[Assignment]
Look through the listing underneath for "CUDA", and copy every line that has it.

[Dataset]

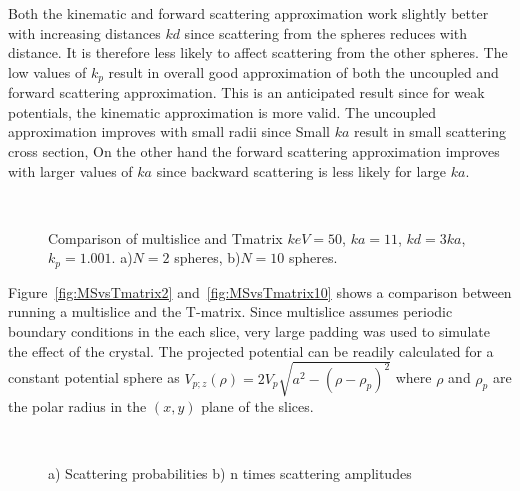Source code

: Both the kinematic and forward scattering approximation work slightly better with
increasing distances $kd$ since scattering from the spheres reduces with distance. It is therefore less likely to affect scattering from the other spheres.
The low values of $k_p$ result in overall good approximation of both the uncoupled and forward scattering approximation. This is an anticipated result since for weak potentials, the kinematic approximation is more valid.
The uncoupled approximation improves with small radii since Small $ka$ result in small scattering cross section,
On the other hand the forward scattering approximation improves with larger values of $ka$ since backward scattering is less likely for large $ka$.

\begin{figure}[h!]
  \centering
  \\
  \vspace{-2em}
\caption{Comparison of multislice and Tmatrix
$keV=50$, $ka=11$, $kd=3ka$, $k_p=1.001$.
a)$N=2$ spheres,
b)$N=10$ spheres.
}%
\end{figure}

Figure~\ref{fig:MSvsTmatrix2} and~\ref{fig:MSvsTmatrix10} shows a comparison between running a multislice
and the T-matrix. Since multislice assumes periodic boundary conditions in the
each slice, very large padding was used to simulate the effect of the crystal.
The projected potential can be readily calculated for a constant potential sphere
as $V_{p;z}(\rho) = 2V_p\sqrt{a^2-\left(\rho-\rho_p\right)^2}$
where $\rho$ and $\rho_p$
are the polar radius in the $(x,y)$ plane of the slices.


\begin{figure}[h!]
  \centering
  \\
  \vspace{-2em}
  \caption{
a) Scattering probabilities
b) n times scattering amplitudes
}%
\end{figure}




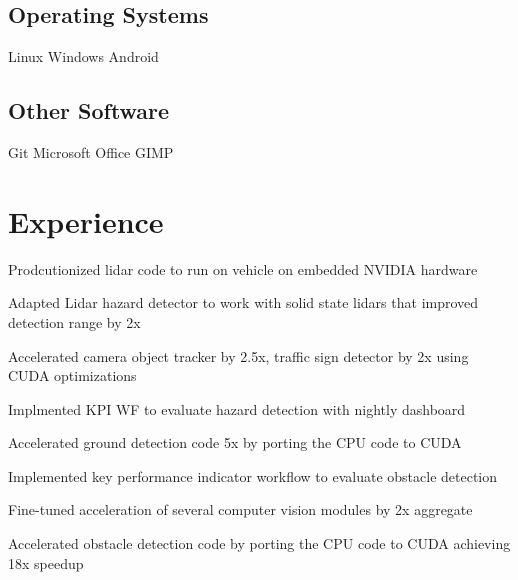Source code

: \documentclass[]{deedy-resume-openfont}
\begin{document}
\begin{minipage}[t]{0.3\textwidth}
\subsection{Operating Systems}
Linux \textbullet{} Windows \textbullet{} Android \\
\sectionsep
\subsection{Other Software}
Git \textbullet{} Microsoft Office \textbullet{} GIMP \\
\sectionsep

%
%

\end{minipage}
\hfill
\begin{minipage}[t]{0.69\textwidth}


\section{Experience}

\vspace{\topsep} %
\begin{tightemize}
\item Prodcutionized lidar code to run on vehicle on embedded NVIDIA hardware
\item Adapted Lidar hazard detector to work with solid state lidars that improved detection range by 2x
\item Accelerated camera object tracker by 2.5x, traffic sign detector by 2x using CUDA optimizations
\item Implmented KPI WF to evaluate hazard detection with nightly dashboard
\item Accelerated ground detection code 5x by porting the CPU code to CUDA
\item Implemented key performance indicator workflow to evaluate obstacle detection
\item Fine-tuned acceleration of several computer vision modules by 2x aggregate
\end{tightemize}
\sectionsep

\vspace{\topsep} %
\begin{tightemize}
\item Accelerated obstacle detection code by porting the CPU code to CUDA achieving 18x speedup
\end{tightemize}
\sectionsep


\end{minipage}
\end{document}

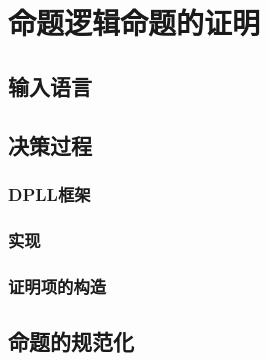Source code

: \chapter{命题逻辑命题的证明}
\label{chap:sat}

\section{输入语言}

\section{决策过程}
\subsection{DPLL框架}
\subsection{实现}
\subsection{证明项的构造}

\section{命题的规范化}
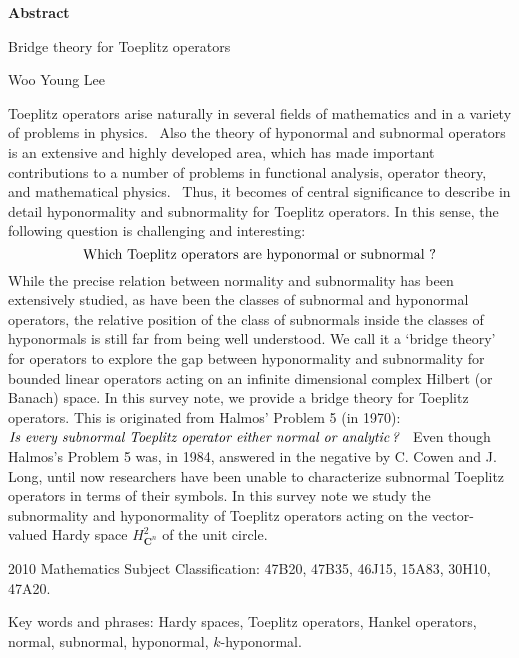 \documentclass[12pt,a4paper,2sided]{article}
\begin{document}
\newpage{}

 \vspace{0.5cm}

\centerline{\bf Abstract}

\vspace{.3 cm}

\centerline{\large Bridge theory for Toeplitz operators}

\vspace{.3 cm} \centerline{\sc Woo Young Lee}

\vspace{0.4 cm} Toeplitz operators arise naturally in several fields
of mathematics and in a variety of problems in physics. \ Also the
theory of hyponormal and subnormal operators is an extensive and
highly developed area, which has made important contributions to a
number of problems in functional analysis, operator theory, and
mathematical physics. \ Thus, it becomes of central significance to
describe in detail hyponormality and subnormality for Toeplitz
operators. In this sense, the following question is challenging and
interesting:
$$
\hbox{Which Toeplitz operators are hyponormal or subnormal ?}
$$
While the precise relation between normality and subnormality has
been extensively studied, as have been the classes of subnormal and
hyponormal operators, the relative position of the class of
subnormals inside the classes of hyponormals is still far from being
well understood. We call it a `bridge theory' for operators to
explore the gap between hyponormality and subnormality for bounded
linear operators acting on an infinite dimensional complex Hilbert
(or Banach) space. In this survey note, we provide a bridge theory
for Toeplitz operators. This is originated from Halmos' Problem 5
(in 1970): $\hbox{\it Is every subnormal Toeplitz operator either
normal or analytic\,?}$ \ Even though Halmos's Problem 5 was, in
1984, answered in the negative by C. Cowen and J. Long, until now
researchers have been unable to characterize subnormal Toeplitz
operators in terms of their symbols. In this survey note we study
the subnormality and hyponormality of Toeplitz operators acting on
the vector-valued Hardy space $H^2_{\mathbf{C}^n}$ of the unit
circle.

\vspace{.3 cm}

{\footnotesize 2010 Mathematics Subject Classification: 47B20,
47B35, 46J15, 15A83, 30H10, 47A20.

\vspace{.2 cm}

\indent Key words and phrases: Hardy spaces, Toeplitz operators,
Hankel operators, normal, subnormal, hyponormal, $k$-hyponormal. }
\end{document}
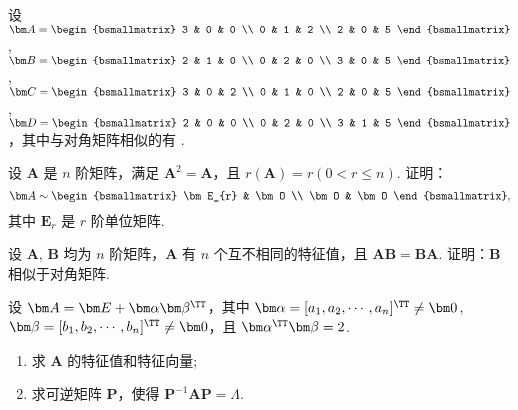 	\begin{titwo}
		设 $\bm A = \begin{bsmallmatrix}
			3 & 0 & 0 \\
			0 & 1 & 2 \\
			2 & 0 & 5
		\end{bsmallmatrix}$, $\bm B = \begin{bsmallmatrix}
			2 & 1 & 0 \\
			0 & 2 & 0 \\
			3 & 0 & 5
		\end{bsmallmatrix}$, $\bm C = \begin{bsmallmatrix}
			3 & 0 & 2 \\
			0 & 1 & 0 \\
			2 & 0 & 5
		\end{bsmallmatrix}$, $\bm D = \begin{bsmallmatrix}
			2 & 0 & 0 \\
			0 & 2 & 0 \\
			3 & 1 & 5
		\end{bsmallmatrix}$，其中与对角矩阵相似的有 \kuo.

	\end{titwo}

	\begin{titwo}
		设 $\bm A$ 是 $n$ 阶矩阵，满足 $\bm A^{2} = \bm A$，且 $r(\bm A) = r (0 < r \leq n)$. 证明：
		\[
			\bm A \sim \begin{bsmallmatrix}
				\bm E_{r} & \bm O \\
				\bm O & \bm O
			\end{bsmallmatrix},
		\]
		其中 $\bm E_{r}$ 是 $r$ 阶单位矩阵.
	\end{titwo}

	\begin{titwo}
		设 $\bm A$, $\bm B$ 均为 $n$ 阶矩阵，$\bm A$ 有 $n$ 个互不相同的特征值，且 $\bm A \bm B = \bm B \bm A$. 证明：$\bm B$ 相似于对角矩阵.
	\end{titwo}

	\begin{titwo}
		设 $\bm A = \bm E + \bm \alpha \bm \beta^{\TT}$，其中 $\bm \alpha = [a_{1},a_{2},\cdots,a_{n}]^{\TT} \ne \bm 0$, $\bm \beta = [b_{1},b_{2},\cdots,b_{n}]^{\TT} \ne \bm 0$，且 $\bm \alpha^{\TT} \bm \beta = 2$.
		\begin{enumerate}
			\item 求 $\bm A$ 的特征值和特征向量;
			\item 求可逆矩阵 $\bm P$，使得 $\bm P^{-1} \bm A \bm P = \bm \varLambda$.
		\end{enumerate}
	\end{titwo}

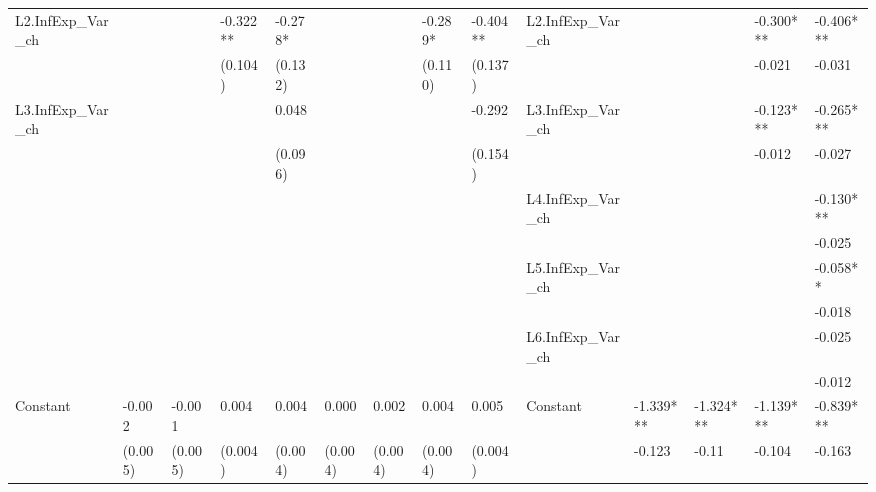 \documentclass[]{article}
\begin{document}
\begin{adjustbox}{width={22cm},totalheight={12cm},angle=90}
\begin{tabular}{llllllllllllll}
		L2.InfExp\_Var\_ch   &             &           & -0.322**  & -0.278*   &               &           & -0.289*   & -0.404**  & L2.InfExp\_Var\_ch   &               &           & -0.300*** & -0.406*** \\
		&             &           & (0.104)   & (0.132)   &               &           & (0.110)   & (0.137)   &                      &               &           & -0.021    & -0.031    \\
		L3.InfExp\_Var\_ch   &             &           &           & 0.048     &               &           &           & -0.292    & L3.InfExp\_Var\_ch   &               &           & -0.123*** & -0.265*** \\
		&             &           &           & (0.096)   &               &           &           & (0.154)   &                      &               &           & -0.012    & -0.027    \\
		&             &           &           &           &               &           &           &           & L4.InfExp\_Var\_ch   &               &           &           & -0.130*** \\
		&             &           &           &           &               &           &           &           &                      &               &           &           & -0.025    \\
		&             &           &           &           &               &           &           &           & L5.InfExp\_Var\_ch   &               &           &           & -0.058**  \\
		&             &           &           &           &               &           &           &           &                      &               &           &           & -0.018    \\
		&             &           &           &           &               &           &           &           & L6.InfExp\_Var\_ch   &               &           &           & -0.025    \\
		&             &           &           &           &               &           &           &           &                      &               &           &           & -0.012    \\
		Constant               & -0.002      & -0.001    & 0.004     & 0.004     & 0.000         & 0.002     & 0.004     & 0.005     &   Constant                   & -1.339***     & -1.324*** & -1.139*** & -0.839*** \\
		& (0.005)     & (0.005)   & (0.004)   & (0.004)   & (0.004)       & (0.004)   & (0.004)   & (0.004)   &                      & -0.123        & -0.11     & -0.104    & -0.163    \\

\end{tabular}
\end{adjustbox}
\end{document}
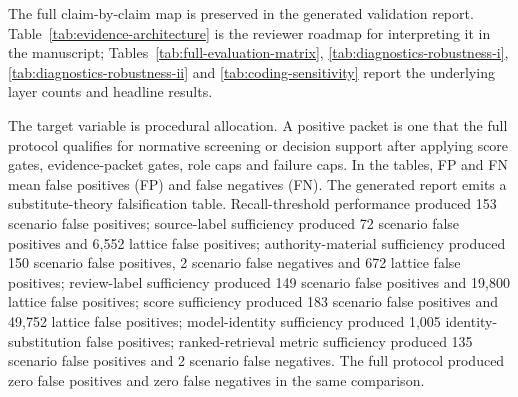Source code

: \documentclass[12pt,a4paper]{article}
\begin{document}
The full claim-by-claim map is preserved in the generated validation report. Table~\ref{tab:evidence-architecture} is the reviewer roadmap for interpreting it in the manuscript; Tables~\ref{tab:full-evaluation-matrix}, \ref{tab:diagnostics-robustness-i}, \ref{tab:diagnostics-robustness-ii} and \ref{tab:coding-sensitivity} report the underlying layer counts and headline results.

The target variable is procedural allocation. A positive packet is one that the full protocol qualifies for normative screening or decision support after applying score gates, evidence-packet gates, role caps and failure caps. In the tables, FP and FN mean false positives (FP) and false negatives (FN). The generated report emits a substitute-theory falsification table. Recall-threshold performance produced 153 scenario false positives; source-label sufficiency produced 72 scenario false positives and 6,552 lattice false positives; authority-material sufficiency produced 150 scenario false positives, 2 scenario false negatives and 672 lattice false positives; review-label sufficiency produced 149 scenario false positives and 19,800 lattice false positives; score sufficiency produced 183 scenario false positives and 49,752 lattice false positives; model-identity sufficiency produced 1,005 identity-substitution false positives; ranked-retrieval metric sufficiency produced 135 scenario false positives and 2 scenario false negatives. The full protocol produced zero false positives and zero false negatives in the same comparison.
\end{document}
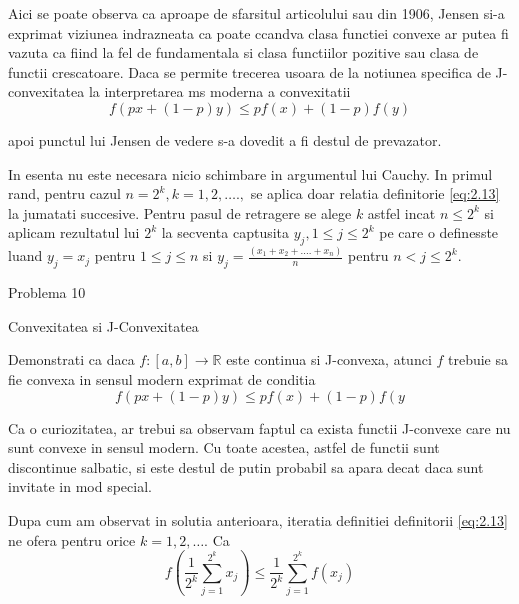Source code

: \documentclass[a4paper,12pt,oneside]{report}
\begin{document}
Aici se poate observa ca aproape de sfarsitul articolului sau din 1906, Jensen si-a exprimat viziunea indrazneata ca poate ccandva clasa functiei convexe ar putea fi vazuta ca fiind la fel de fundamentala si clasa functiilor pozitive sau clasa de functii crescatoare. Daca se permite trecerea usoara de la notiunea specifica de J-convexitatea la interpretarea ms moderna a convexitatii 
\begin{displaymath}
  f\left ( px + \left ( 1 - p \right )y \right )\leq pf\left ( x \right ) + \left ( 1-p \right )f\left ( y \right)
\end{displaymath} 

apoi punctul lui Jensen de vedere s-a dovedit a fi destul de prevazator. 

In esenta nu este necesara nicio schimbare in argumentul lui Cauchy. In primul rand, pentru cazul \(n = 2^{k}, k=1,2,….,\)  se aplica doar relatia definitorie \ref{eq:2.13} la jumatati succesive. Pentru pasul de retragere se alege \(k\) astfel incat \(n\leq 2^{k}\) si aplicam rezultatul lui \(2^{k}\) la secventa captusita \(y_{j} , 1\leq j\leq 2^{k}\) pe care o definesste luand \(y_{j} = x_{j}\) pentru \(1\leq j\leq n \) si \(y_{j} = \frac{\left ( x_{1} + x_{2} + ....+ x_{n} \right )}{n}\) pentru \(n< j\leq 2^{k}\). 


Problema 10

Convexitatea si J-Convexitatea 

Demonstrati ca daca \(f : \left [ a,b \right ]\rightarrow \mathbb{R} \) este continua si J-convexa, atunci \(f\) trebuie sa fie convexa in sensul modern exprimat de conditia 
\begin{displaymath}
  f\left ( px + \left ( 1 - p \right )y \right )\leq pf\left ( x \right ) + \left ( 1-p \right )f\left ( y \right.
\end{displaymath}
 
Ca o curiozitatea, ar trebui sa observam faptul ca exista functii J-convexe care nu sunt convexe in sensul modern. Cu toate acestea, astfel de functii sunt discontinue salbatic, si este destul de putin probabil sa apara decat daca sunt invitate in mod special. 

Dupa cum am observat in solutia anterioara, iteratia definitiei definitorii \ref{eq:2.13} ne ofera pentru orice \(k = 1,2,….\) Ca 
\begin{displaymath}
  f\left ( \frac{1}{2^{k}} \sum_{j = 1}^{2^{k}}x_{j}\right ) \leq  \frac{1}{2^{k}}\sum_{j = 1}^{2^{k}}f\left ( x_{j}\right )
\end{displaymath}
\end{document}
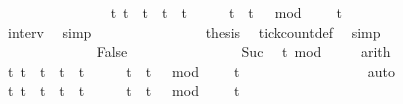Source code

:\begin{isabellebody}
\ \ \ \ \ \ \ \ \ \ \ \ \ \ \isamarkupfalse%
\ {\isacartoucheopen}{\isacharbraceleft}t{\isachardot}\ t\ {\isasymle}\ t\ {\isasymand}\ t\ {\isacharless}\ t\ {\isacharplus}\ {}\ {\isasymand}\ {}\ {\isasymle}\ t\ {\isasymand}\ {\isacharparenleft}t\ {\isacharminus}\ {}{\isacharparenright}\ mod\ {}\ {\isacharequal}\ {}{\isacharbraceright}\ {\isacharequal}\ {\isacharbraceleft}t\isanewline
\ \ \ \ \ \ \ \ \ \ \ \ \ \ \ \ \isamarkupfalse%
\ interv{\isacharunderscore}{}\ \isamarkupfalse%
\ simp\isanewline
\ \ \ \ \ \ \ \ \ \ \ \ \ \ \isamarkupfalse%
\ {\isacharquery}thesis\ \isamarkupfalse%
\ tick{\isacharunderscore}count{\isacharunderscore}def\ \isamarkupfalse%
\ simp\isanewline
\ \ \ \ \ \ \ \ \ \ \isamarkupfalse%
\isanewline
\ \ \ \ \ \ \ \ \ \ \ \ \isamarkupfalse%
\ False\isanewline
\ \ \ \ \ \ \ \ \ \ \ \ \ \ \isamarkupfalse%
\ Suc\ \isamarkupfalse%
\ {\isacartoucheopen}t\ mod\ {}\ {\isacharequal}\ {}{\isacartoucheclose}\ \isamarkupfalse%
\ arith\isanewline
\ \ \ \ \ \ \ \ \ \ \ \ \ \ \isamarkupfalse%
\ {\isacartoucheopen}{\isacharbraceleft}t{\isachardot}\ {\isacharparenleft}t\ {\isacharequal}\ t\ {\isasymor}\ t\ {\isacharequal}\ t\ {\isacharplus}\ {}{\isacharparenright}\ {\isasymand}\ {}\ {\isasymle}\ t\ {\isasymand}\ {\isacharparenleft}t\ {\isacharminus}\ {}{\isacharparenright}\ mod\ {}\ {\isacharequal}\ {}{\isacharbraceright}\ {\isacharequal}\ {\isacharbraceleft}t\isanewline
\ \ \ \ \ \ \ \ \ \ \ \ \ \ \ \ \isamarkupfalse%
\ auto\ \isanewline
\ \ \ \ \ \ \ \ \ \ \ \ \ \ \isamarkupfalse%
\ {\isacartoucheopen}{\isacharbraceleft}t{\isachardot}\ t\ {\isasymle}\ t\ {\isasymand}\ t\ {\isacharless}\ t\ {\isacharplus}\ {}\ {\isasymand}\ {}\ {\isasymle}\ t\ {\isasymand}\ {\isacharparenleft}t\ {\isacharminus}\ {}{\isacharparenright}\ mod\ {}\ {\isacharequal}\ {}{\isacharbraceright}\ {\isacharequal}\ {\isacharbraceleft}t\isanewline

\end{isabellebody}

[Reply to the exercise]
\item Accelerated camera object tracker by 2.5x, traffic sign detector by 2x using CUDA optimizations
\item Accelerated ground detection code 5x by porting the CPU code to CUDA
\item Accelerated obstacle detection code by porting the CPU code to CUDA achieving 18x speedup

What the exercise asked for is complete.